Work required:
Your output should be the lines of the entries below, exactly, from the first one through the line that holds "## [From _The United".

Dataset entries:
● ● ● ● ●

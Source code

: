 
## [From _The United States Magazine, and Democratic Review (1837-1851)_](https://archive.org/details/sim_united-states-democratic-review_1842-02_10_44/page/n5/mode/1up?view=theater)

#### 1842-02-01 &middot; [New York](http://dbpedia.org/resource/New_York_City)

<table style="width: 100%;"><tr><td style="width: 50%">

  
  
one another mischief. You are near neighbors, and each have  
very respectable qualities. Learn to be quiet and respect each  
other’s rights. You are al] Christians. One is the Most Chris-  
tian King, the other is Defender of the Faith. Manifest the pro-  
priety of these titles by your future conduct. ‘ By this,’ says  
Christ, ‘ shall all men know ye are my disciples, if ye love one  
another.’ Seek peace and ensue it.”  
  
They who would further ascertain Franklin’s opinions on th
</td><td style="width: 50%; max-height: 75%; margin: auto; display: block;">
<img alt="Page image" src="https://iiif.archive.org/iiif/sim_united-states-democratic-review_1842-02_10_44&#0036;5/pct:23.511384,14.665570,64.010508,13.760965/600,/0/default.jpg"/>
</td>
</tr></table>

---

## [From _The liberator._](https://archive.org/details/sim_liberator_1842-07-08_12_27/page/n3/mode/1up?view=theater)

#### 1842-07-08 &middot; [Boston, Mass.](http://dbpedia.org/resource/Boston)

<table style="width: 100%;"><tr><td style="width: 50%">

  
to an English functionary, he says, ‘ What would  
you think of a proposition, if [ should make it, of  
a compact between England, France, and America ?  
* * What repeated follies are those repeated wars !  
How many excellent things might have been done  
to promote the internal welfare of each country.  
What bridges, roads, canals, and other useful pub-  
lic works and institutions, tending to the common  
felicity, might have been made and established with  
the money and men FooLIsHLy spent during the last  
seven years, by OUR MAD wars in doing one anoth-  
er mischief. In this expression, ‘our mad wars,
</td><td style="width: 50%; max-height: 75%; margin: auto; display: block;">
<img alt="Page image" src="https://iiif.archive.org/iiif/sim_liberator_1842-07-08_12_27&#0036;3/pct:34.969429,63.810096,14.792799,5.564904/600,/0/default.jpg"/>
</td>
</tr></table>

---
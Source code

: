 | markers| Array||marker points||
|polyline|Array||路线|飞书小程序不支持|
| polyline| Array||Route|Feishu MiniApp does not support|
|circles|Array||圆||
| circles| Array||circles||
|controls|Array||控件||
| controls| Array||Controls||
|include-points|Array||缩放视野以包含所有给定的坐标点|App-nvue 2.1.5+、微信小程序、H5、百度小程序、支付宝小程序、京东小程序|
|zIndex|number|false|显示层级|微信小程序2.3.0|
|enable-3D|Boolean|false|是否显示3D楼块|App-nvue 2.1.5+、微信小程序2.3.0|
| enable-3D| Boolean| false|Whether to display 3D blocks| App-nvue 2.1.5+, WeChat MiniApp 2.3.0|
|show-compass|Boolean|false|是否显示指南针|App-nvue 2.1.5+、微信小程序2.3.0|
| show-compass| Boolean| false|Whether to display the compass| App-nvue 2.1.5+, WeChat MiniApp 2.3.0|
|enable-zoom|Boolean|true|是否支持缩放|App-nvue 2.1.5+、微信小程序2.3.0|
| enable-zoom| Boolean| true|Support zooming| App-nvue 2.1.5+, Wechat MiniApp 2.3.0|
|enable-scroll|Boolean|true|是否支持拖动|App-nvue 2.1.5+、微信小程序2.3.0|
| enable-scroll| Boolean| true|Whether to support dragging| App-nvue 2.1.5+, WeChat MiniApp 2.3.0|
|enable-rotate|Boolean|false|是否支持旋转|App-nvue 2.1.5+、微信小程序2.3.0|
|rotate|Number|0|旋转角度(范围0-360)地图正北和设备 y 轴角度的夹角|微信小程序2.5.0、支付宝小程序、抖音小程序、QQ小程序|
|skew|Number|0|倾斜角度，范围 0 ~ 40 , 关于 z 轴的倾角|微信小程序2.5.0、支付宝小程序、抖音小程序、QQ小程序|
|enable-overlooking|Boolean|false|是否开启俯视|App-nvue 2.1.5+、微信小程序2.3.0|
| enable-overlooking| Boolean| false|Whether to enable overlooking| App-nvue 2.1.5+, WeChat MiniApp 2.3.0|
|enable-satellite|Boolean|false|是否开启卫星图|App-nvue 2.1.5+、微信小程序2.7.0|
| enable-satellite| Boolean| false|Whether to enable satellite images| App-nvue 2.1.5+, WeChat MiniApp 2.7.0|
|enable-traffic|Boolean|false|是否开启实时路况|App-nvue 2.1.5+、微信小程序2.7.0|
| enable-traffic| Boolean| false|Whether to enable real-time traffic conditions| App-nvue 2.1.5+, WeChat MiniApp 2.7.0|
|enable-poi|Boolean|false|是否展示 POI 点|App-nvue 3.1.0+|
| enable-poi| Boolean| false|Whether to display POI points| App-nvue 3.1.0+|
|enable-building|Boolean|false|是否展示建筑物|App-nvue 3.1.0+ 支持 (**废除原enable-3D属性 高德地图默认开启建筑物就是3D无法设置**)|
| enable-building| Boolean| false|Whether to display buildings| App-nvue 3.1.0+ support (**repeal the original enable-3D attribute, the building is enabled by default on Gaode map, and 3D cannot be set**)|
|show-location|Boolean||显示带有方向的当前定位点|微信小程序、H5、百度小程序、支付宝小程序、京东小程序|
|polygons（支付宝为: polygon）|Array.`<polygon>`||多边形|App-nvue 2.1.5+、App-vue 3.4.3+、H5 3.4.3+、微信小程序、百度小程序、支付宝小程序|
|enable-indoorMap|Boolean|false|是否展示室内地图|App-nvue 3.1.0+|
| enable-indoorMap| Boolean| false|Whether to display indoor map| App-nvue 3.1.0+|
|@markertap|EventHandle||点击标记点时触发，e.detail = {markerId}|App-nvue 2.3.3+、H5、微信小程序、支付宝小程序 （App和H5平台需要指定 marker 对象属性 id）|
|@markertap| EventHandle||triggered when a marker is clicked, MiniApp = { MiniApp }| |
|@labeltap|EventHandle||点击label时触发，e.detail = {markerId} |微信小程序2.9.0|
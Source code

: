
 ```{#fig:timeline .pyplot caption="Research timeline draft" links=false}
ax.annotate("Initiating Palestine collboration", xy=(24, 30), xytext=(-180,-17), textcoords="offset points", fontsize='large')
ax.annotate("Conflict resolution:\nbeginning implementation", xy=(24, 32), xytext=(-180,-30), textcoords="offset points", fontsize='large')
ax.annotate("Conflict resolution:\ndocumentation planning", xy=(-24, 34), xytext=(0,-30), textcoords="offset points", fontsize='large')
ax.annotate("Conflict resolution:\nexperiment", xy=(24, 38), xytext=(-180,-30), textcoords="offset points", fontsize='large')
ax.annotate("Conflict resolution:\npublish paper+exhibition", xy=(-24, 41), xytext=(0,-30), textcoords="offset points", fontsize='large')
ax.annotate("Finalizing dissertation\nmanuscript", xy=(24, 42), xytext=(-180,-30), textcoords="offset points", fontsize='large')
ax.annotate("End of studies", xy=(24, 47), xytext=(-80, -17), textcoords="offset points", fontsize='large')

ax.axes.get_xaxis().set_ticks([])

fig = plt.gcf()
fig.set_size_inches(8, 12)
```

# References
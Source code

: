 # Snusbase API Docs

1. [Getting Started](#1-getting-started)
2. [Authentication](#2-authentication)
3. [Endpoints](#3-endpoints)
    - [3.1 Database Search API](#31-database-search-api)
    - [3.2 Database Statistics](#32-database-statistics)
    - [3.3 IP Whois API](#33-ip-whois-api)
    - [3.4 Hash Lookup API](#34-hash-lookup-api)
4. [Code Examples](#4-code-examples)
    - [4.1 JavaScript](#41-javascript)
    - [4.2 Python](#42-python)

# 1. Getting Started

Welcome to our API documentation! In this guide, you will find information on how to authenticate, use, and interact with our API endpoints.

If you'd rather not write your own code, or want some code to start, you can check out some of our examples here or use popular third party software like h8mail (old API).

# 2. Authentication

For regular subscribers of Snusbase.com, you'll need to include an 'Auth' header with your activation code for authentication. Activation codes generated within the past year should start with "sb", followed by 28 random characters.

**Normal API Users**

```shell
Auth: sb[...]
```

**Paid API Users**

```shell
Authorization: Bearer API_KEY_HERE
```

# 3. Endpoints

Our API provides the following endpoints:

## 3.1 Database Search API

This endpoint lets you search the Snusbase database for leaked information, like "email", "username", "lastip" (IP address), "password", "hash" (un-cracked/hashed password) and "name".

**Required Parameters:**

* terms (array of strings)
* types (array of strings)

● ● ● ● ●

Solution to this task:
Source code

: 
## [From _The United States Magazine, and Democratic Review (1837-1851)_](https://archive.org/details/sim_united-states-democratic-review_1842-02_10_44/page/n5/mode/1up?view=theater)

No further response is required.